For the first set of IV’s, there is a noticeable difference in model performance. The authors note that they excluded some experiments because they were unable to achieve a good enough performance on control experiments, so the full range of combinations is not explored. However, for those combinations that do persist, all linguistic-based classification ambiguated by lexical content classification demonstrate linguistic preference in the pre-trained model. The authors tested 12 ROBERTA models they pre-trained, likely as a form of cross-validation, and 1 pre-trained ROBERTAbase model that had been trained on approximately 30B words. The authors demonstrate that with increased training data, all models derive preferences for linguistic generalization. The authors point to the orthography and morphology experiment as being representative of a broader trend in which increasing linguistic bias is achieved by each additional factor by which the training set is expanded. Unsurprisingly, increasing levels of inoculation also improves linguistic preference, however it is usually the combination of inoculation and increased dataset size that achieves models with the strongest linguistic preferences. ROBERTAbase requires the least amount of inoculation and demonstrates some linguistic preference without it, however ROBERTA language models more generally seem to require more training data to induce inductive biases for linguistic and not surface information.

So, the solution here is to just train your model on as many words as possible to create strong inductive biases for linguistic generalizations. Well, in the short term, this may be the case, but this begs the question whether there are more efficient means of producing these linguistic inductive biases. As Linzen notes, we shouldn’t need 30 billion words of training data to use linguistic features given human language acquisition. In my mind, there’s so much dependent on training data here that remains unexplored. I can imagine giving a language model a series of sentences that would bias it in such a way that it may never encounter certain linguistic concepts, or at least encounter them infrequently. This is obviously non-conducive to achieving the inductive biases we hope for, and is likely to occur in our smaller datasets, but could the 1M word sample merely be arranged in such a way to achieve the same model weights as a much larger sample? This paper again underscores the need for simplified training regiments that lead to useful inductive biases.
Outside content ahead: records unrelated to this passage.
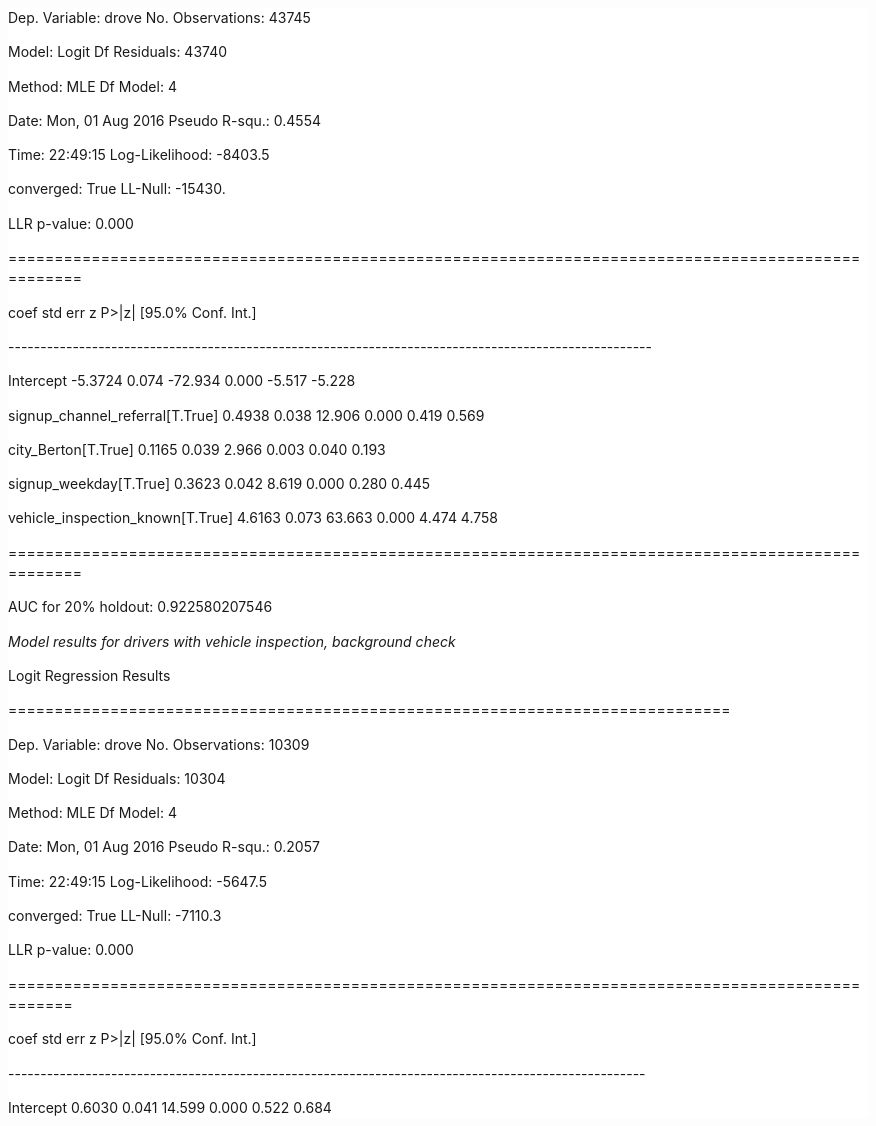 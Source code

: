 Dep. Variable: drove No. Observations: 43745

Model: Logit Df Residuals: 43740

Method: MLE Df Model: 4

Date: Mon, 01 Aug 2016 Pseudo R-squ.: 0.4554

Time: 22:49:15 Log-Likelihood: -8403.5

converged: True LL-Null: -15430.

LLR p-value: 0.000

====================================================================================================

coef std err z P\>\|z\| \[95.0% Conf. Int.\]

\-\-\-\-\-\-\-\-\-\-\-\-\-\-\-\-\-\-\-\-\-\-\-\-\-\-\-\-\-\-\-\-\-\-\-\-\-\-\-\-\-\-\-\-\-\-\-\-\-\-\-\-\-\-\-\-\-\-\-\-\-\-\-\-\-\-\-\-\-\-\-\-\-\-\-\-\-\-\-\-\-\-\-\-\-\-\-\-\-\-\-\-\-\-\-\-\-\-\--

Intercept -5.3724 0.074 -72.934 0.000 -5.517 -5.228

signup_channel_referral\[T.True\] 0.4938 0.038 12.906 0.000 0.419 0.569

city_Berton\[T.True\] 0.1165 0.039 2.966 0.003 0.040 0.193

signup_weekday\[T.True\] 0.3623 0.042 8.619 0.000 0.280 0.445

vehicle_inspection_known\[T.True\] 4.6163 0.073 63.663 0.000 4.474 4.758

====================================================================================================

AUC for 20% holdout: 0.922580207546

*Model results for drivers with vehicle inspection, background check*

Logit Regression Results

==============================================================================

Dep. Variable: drove No. Observations: 10309

Model: Logit Df Residuals: 10304

Method: MLE Df Model: 4

Date: Mon, 01 Aug 2016 Pseudo R-squ.: 0.2057

Time: 22:49:15 Log-Likelihood: -5647.5

converged: True LL-Null: -7110.3

LLR p-value: 0.000

===================================================================================================

coef std err z P\>\|z\| \[95.0% Conf. Int.\]

\-\-\-\-\-\-\-\-\-\-\-\-\-\-\-\-\-\-\-\-\-\-\-\-\-\-\-\-\-\-\-\-\-\-\-\-\-\-\-\-\-\-\-\-\-\-\-\-\-\-\-\-\-\-\-\-\-\-\-\-\-\-\-\-\-\-\-\-\-\-\-\-\-\-\-\-\-\-\-\-\-\-\-\-\-\-\-\-\-\-\-\-\-\-\-\-\-\--

Intercept 0.6030 0.041 14.599 0.000 0.522 0.684
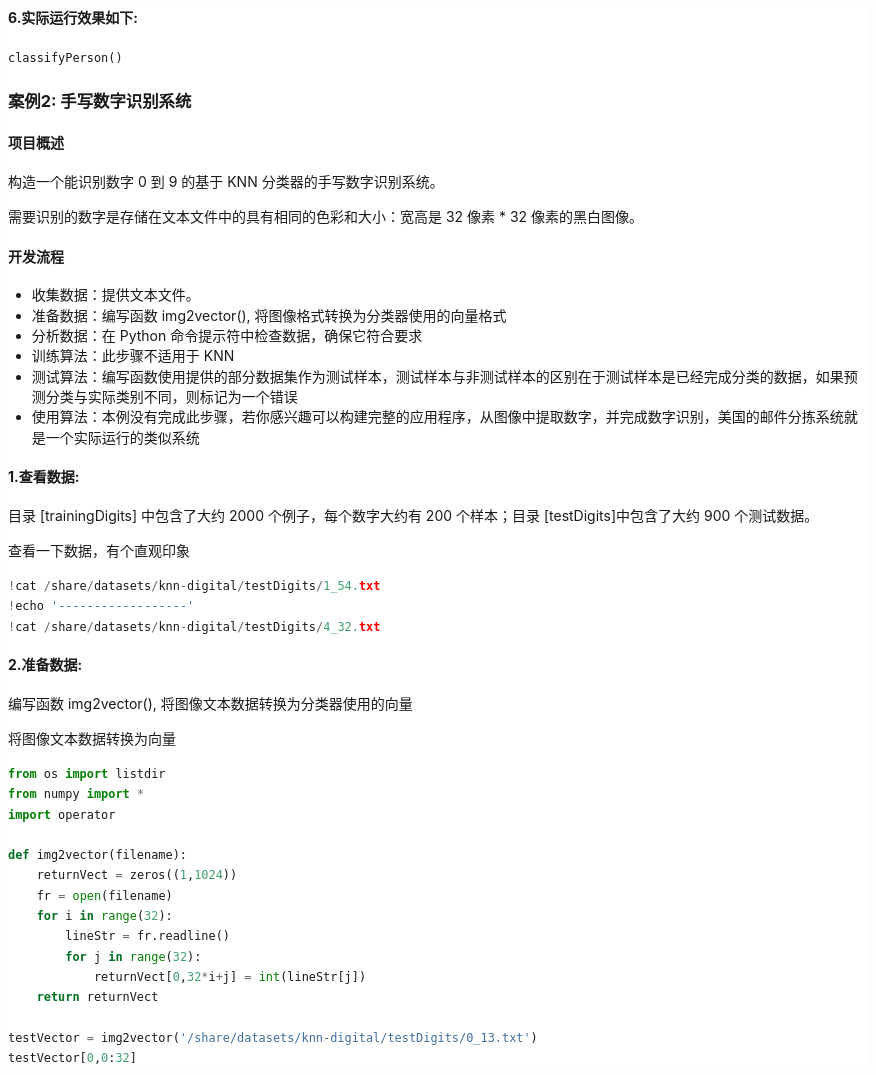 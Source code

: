 #### 6.实际运行效果如下: 

```python
classifyPerson()
```

### 案例2: 手写数字识别系统

#### 项目概述

构造一个能识别数字 0 到 9 的基于 KNN 分类器的手写数字识别系统。

需要识别的数字是存储在文本文件中的具有相同的色彩和大小：宽高是 32 像素 * 32 像素的黑白图像。

#### 开发流程

- 收集数据：提供文本文件。
- 准备数据：编写函数 img2vector(), 将图像格式转换为分类器使用的向量格式
- 分析数据：在 Python 命令提示符中检查数据，确保它符合要求
- 训练算法：此步骤不适用于 KNN
- 测试算法：编写函数使用提供的部分数据集作为测试样本，测试样本与非测试样本的区别在于测试样本是已经完成分类的数据，如果预测分类与实际类别不同，则标记为一个错误
- 使用算法：本例没有完成此步骤，若你感兴趣可以构建完整的应用程序，从图像中提取数字，并完成数字识别，美国的邮件分拣系统就是一个实际运行的类似系统

#### 1.查看数据: 

目录 [trainingDigits] 中包含了大约 2000 个例子，每个数字大约有 200 个样本；目录 [testDigits]中包含了大约 900 个测试数据。

查看一下数据，有个直观印象

```python
!cat /share/datasets/knn-digital/testDigits/1_54.txt
!echo '------------------'
!cat /share/datasets/knn-digital/testDigits/4_32.txt
```

#### 2.准备数据: 

编写函数 img2vector(), 将图像文本数据转换为分类器使用的向量

将图像文本数据转换为向量

```python
from os import listdir
from numpy import *
import operator

def img2vector(filename):
    returnVect = zeros((1,1024))
    fr = open(filename)
    for i in range(32):
        lineStr = fr.readline()
        for j in range(32):
            returnVect[0,32*i+j] = int(lineStr[j])
    return returnVect

testVector = img2vector('/share/datasets/knn-digital/testDigits/0_13.txt')
testVector[0,0:32]
```
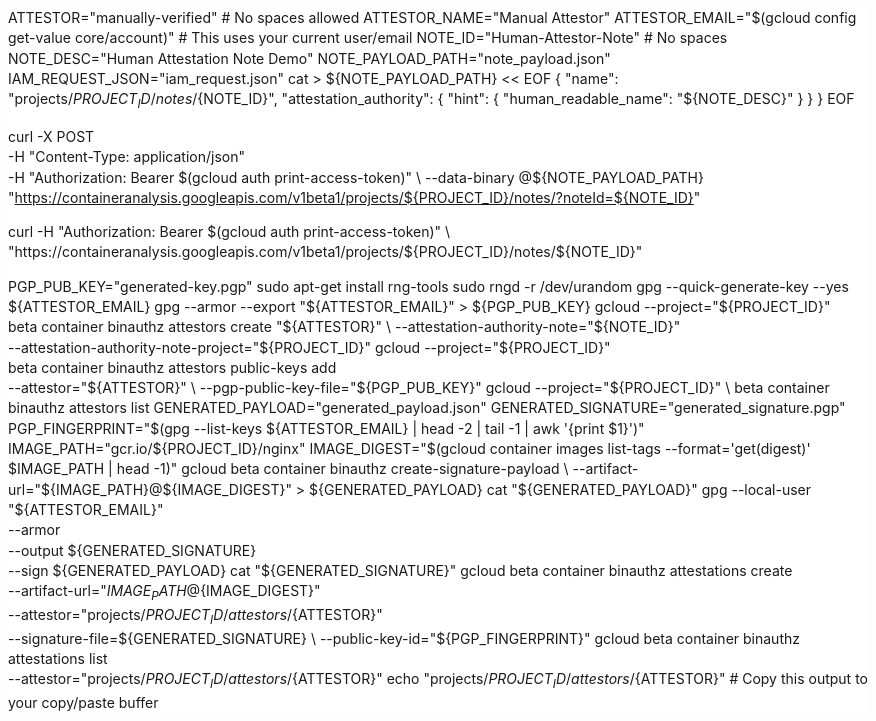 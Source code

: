 
ATTESTOR="manually-verified" # No spaces allowed
ATTESTOR_NAME="Manual Attestor"
ATTESTOR_EMAIL="$(gcloud config get-value core/account)" # This uses your current user/email
NOTE_ID="Human-Attestor-Note" # No spaces
NOTE_DESC="Human Attestation Note Demo"
NOTE_PAYLOAD_PATH="note_payload.json"
IAM_REQUEST_JSON="iam_request.json"
cat > ${NOTE_PAYLOAD_PATH} << EOF
{
  "name": "projects/${PROJECT_ID}/notes/${NOTE_ID}",
  "attestation_authority": {
    "hint": {
      "human_readable_name": "${NOTE_DESC}"
    }
  }
}
EOF

curl -X POST \
    -H "Content-Type: application/json" \
    -H "Authorization: Bearer $(gcloud auth print-access-token)"  \
    --data-binary @${NOTE_PAYLOAD_PATH}  \
    "https://containeranalysis.googleapis.com/v1beta1/projects/${PROJECT_ID}/notes/?noteId=${NOTE_ID}"

curl -H "Authorization: Bearer $(gcloud auth print-access-token)"  \
    "https://containeranalysis.googleapis.com/v1beta1/projects/${PROJECT_ID}/notes/${NOTE_ID}"

PGP_PUB_KEY="generated-key.pgp"
sudo apt-get install rng-tools
sudo rngd -r /dev/urandom
gpg --quick-generate-key --yes ${ATTESTOR_EMAIL}
gpg --armor --export "${ATTESTOR_EMAIL}" > ${PGP_PUB_KEY}
gcloud --project="${PROJECT_ID}" \
    beta container binauthz attestors create "${ATTESTOR}" \
    --attestation-authority-note="${NOTE_ID}" \
    --attestation-authority-note-project="${PROJECT_ID}"
gcloud --project="${PROJECT_ID}" \
    beta container binauthz attestors public-keys add \
    --attestor="${ATTESTOR}" \
    --pgp-public-key-file="${PGP_PUB_KEY}"
gcloud --project="${PROJECT_ID}" \
    beta container binauthz attestors list
GENERATED_PAYLOAD="generated_payload.json"
GENERATED_SIGNATURE="generated_signature.pgp"
PGP_FINGERPRINT="$(gpg --list-keys ${ATTESTOR_EMAIL} | head -2 | tail -1 | awk '{print $1}')"
IMAGE_PATH="gcr.io/${PROJECT_ID}/nginx"
IMAGE_DIGEST="$(gcloud container images list-tags --format='get(digest)' $IMAGE_PATH | head -1)"
gcloud beta container binauthz create-signature-payload \
    --artifact-url="${IMAGE_PATH}@${IMAGE_DIGEST}" > ${GENERATED_PAYLOAD}
cat "${GENERATED_PAYLOAD}"
gpg --local-user "${ATTESTOR_EMAIL}" \
    --armor \
    --output ${GENERATED_SIGNATURE} \
    --sign ${GENERATED_PAYLOAD}
cat "${GENERATED_SIGNATURE}"
gcloud beta container binauthz attestations create \
    --artifact-url="${IMAGE_PATH}@${IMAGE_DIGEST}" \
    --attestor="projects/${PROJECT_ID}/attestors/${ATTESTOR}" \
    --signature-file=${GENERATED_SIGNATURE} \
    --public-key-id="${PGP_FINGERPRINT}"
gcloud beta container binauthz attestations list \
    --attestor="projects/${PROJECT_ID}/attestors/${ATTESTOR}"
echo "projects/${PROJECT_ID}/attestors/${ATTESTOR}" # Copy this output to your copy/paste buffer

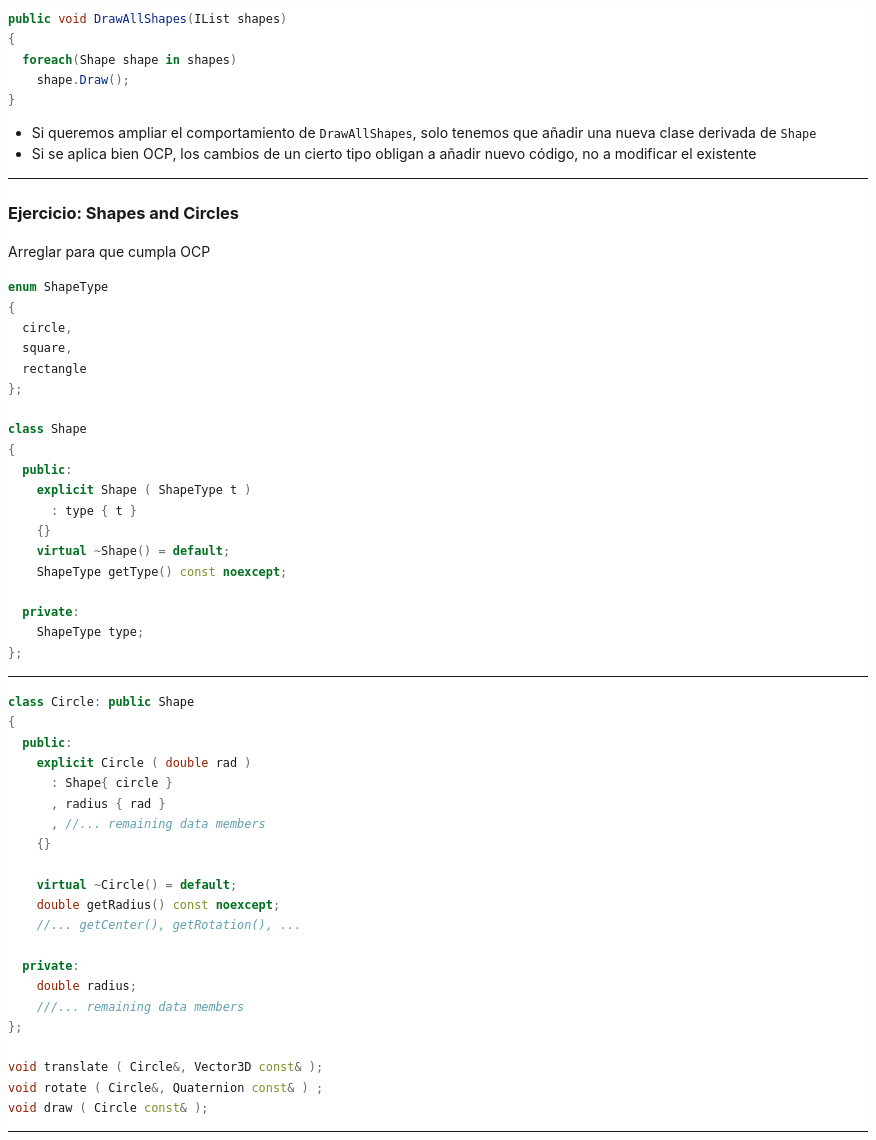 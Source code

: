 
```csharp
public void DrawAllShapes(IList shapes)
{
  foreach(Shape shape in shapes)
    shape.Draw();
}
```

- Si queremos ampliar el comportamiento de `DrawAllShapes`, solo tenemos que añadir una nueva clase derivada de `Shape`
- Si se aplica bien OCP, los cambios de un cierto tipo obligan a añadir nuevo código, no a modificar el existente

---

### Ejercicio: Shapes and Circles

Arreglar para que cumpla OCP

```cpp
enum ShapeType
{
  circle,
  square,
  rectangle
};

class Shape
{
  public:
    explicit Shape ( ShapeType t )
      : type { t }
    {}
    virtual ~Shape() = default;
    ShapeType getType() const noexcept;

  private:
    ShapeType type;
};
```
---
```cpp
class Circle: public Shape
{
  public:
    explicit Circle ( double rad )
      : Shape{ circle }
      , radius { rad }
      , //... remaining data members
    {}

    virtual ~Circle() = default;
    double getRadius() const noexcept;
    //... getCenter(), getRotation(), ...

  private:
    double radius;
    ///... remaining data members 
};

void translate ( Circle&, Vector3D const& );
void rotate ( Circle&, Quaternion const& ) ;
void draw ( Circle const& );
```
---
Worth noting is they do a great job documenting their experimental setup, and their examples of ambiguous training samples were helpful for understanding their experimental setup. I wonder how these ideas fit in with a reader’s attention while reading - do they have biases towards one task over the other? I imagine an experiment in which the ambiguous training examples are given to children to read, and an eye motion sensor can be used to detect what they are looking at to parse the sentence. Regardless, this paper had many wonderful citations that I want to read more on; of particular interest are (Voita & Titov 2020) and (Warstadt et al. 2020).

I had a chance this past weekend to chat with some folks about NLP in NYU’s neurolinguistics program, and hear about their work, which was very inspiring and cool. I notably got some great recommendations for the Basque country from a local, and discuss some ideas about linguistic drift and information theory I have with people who are a lot closer to this exciting area of research.